Symbolic Computation Group

David R. Cheriton School of Computer Science
University of Waterloo, Waterloo, Ontario, Canada

Friday, October, 10, 2014, at University of Waterloo
Cleaning-up Data With Errors: When Symbolic-Numeric Sparse Interpolation Meets Error-Correcting Codes
Erich Kaltofen, North Carolina State University

Abstract:

Algebraic error-correcting decoding is generalized to multivariate sparse polynomial and rational function interpolation from evaluations that can be numerically inaccurate and where several evaluations can have severe errors (``outliers'').

Our univariate solution for numerical Prony-Blahut/ Giesbrecht-Labahn-Lee sparse interpolation can identify and remove outliers (``cleans up data'') by a voting scheme and Sudan's list decoding. Our multivariate solution for numerical Zippel/Kaltofen-Yang-Zhi sparse rational function interpolation removes outliers by techniques from the Welch/Berlekamp decoder for Reed-Solomon codes.

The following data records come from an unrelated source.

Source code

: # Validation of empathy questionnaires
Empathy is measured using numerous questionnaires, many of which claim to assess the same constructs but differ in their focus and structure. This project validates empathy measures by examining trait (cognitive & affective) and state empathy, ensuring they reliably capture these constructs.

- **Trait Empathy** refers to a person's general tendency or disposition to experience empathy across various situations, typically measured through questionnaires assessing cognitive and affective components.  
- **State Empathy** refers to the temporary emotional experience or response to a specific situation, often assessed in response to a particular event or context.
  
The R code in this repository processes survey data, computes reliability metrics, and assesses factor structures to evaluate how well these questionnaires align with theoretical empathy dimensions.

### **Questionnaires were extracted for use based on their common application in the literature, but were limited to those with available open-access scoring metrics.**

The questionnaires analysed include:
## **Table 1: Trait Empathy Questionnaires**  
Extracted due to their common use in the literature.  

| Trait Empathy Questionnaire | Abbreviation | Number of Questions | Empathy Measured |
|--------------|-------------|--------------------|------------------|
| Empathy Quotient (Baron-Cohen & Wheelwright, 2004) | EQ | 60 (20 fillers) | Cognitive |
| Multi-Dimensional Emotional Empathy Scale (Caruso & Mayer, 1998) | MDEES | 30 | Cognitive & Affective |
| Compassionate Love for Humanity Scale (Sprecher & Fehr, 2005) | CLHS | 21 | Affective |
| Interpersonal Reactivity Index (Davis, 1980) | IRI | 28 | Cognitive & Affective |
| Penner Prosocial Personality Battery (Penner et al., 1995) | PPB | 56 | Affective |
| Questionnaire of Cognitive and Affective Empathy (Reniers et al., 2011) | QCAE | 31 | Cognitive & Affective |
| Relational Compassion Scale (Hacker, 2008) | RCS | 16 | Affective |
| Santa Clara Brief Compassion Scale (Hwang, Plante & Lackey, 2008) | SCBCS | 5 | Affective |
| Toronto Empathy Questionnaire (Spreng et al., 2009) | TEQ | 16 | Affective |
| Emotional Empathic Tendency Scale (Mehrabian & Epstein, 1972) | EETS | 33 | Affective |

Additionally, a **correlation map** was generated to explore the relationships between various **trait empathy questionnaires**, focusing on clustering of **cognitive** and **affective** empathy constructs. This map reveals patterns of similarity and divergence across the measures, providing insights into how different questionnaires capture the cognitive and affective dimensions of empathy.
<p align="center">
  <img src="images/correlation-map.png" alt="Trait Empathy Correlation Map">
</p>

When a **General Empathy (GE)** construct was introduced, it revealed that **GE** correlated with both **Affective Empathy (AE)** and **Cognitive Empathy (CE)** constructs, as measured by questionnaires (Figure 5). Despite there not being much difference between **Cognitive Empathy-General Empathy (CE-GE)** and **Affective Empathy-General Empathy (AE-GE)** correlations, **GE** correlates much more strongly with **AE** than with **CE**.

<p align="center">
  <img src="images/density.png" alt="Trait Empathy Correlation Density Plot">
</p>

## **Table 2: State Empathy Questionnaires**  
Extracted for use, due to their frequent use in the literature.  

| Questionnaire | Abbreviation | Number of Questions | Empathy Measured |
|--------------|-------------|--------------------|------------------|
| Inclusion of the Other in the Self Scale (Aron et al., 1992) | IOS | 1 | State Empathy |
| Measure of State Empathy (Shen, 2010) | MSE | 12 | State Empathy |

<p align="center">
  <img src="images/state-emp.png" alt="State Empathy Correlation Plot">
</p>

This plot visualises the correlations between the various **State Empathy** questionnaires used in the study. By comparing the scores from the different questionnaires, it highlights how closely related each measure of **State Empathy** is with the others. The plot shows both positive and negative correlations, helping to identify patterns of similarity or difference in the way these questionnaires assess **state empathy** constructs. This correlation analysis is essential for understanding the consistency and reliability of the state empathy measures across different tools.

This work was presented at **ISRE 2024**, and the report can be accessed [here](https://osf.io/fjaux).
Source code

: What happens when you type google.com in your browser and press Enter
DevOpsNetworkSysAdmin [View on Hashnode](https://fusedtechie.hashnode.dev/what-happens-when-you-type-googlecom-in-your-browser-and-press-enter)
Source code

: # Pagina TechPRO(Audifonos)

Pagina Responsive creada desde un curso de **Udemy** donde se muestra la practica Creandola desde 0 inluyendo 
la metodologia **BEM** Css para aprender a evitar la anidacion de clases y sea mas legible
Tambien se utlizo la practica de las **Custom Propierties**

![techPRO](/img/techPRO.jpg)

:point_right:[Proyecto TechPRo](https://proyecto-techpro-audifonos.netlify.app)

Our algorithms are doubly hybrid: they combine exact with numerical methods, in fact, constitute a numerical version of the algebraic error-correcting decoders, and recover both discrete outputs, the term degrees in the sparse support, and continuous data, the real or complex coefficients that approximately fit the data.

This is joint work with Matthew Comer [now at CNU], Clement Pernet [U. Grenoble] and Zhengfeng Yang [ECNU Shanghai].

 

Last modified on Sunday, 23 November 2014, at 17:23 hours.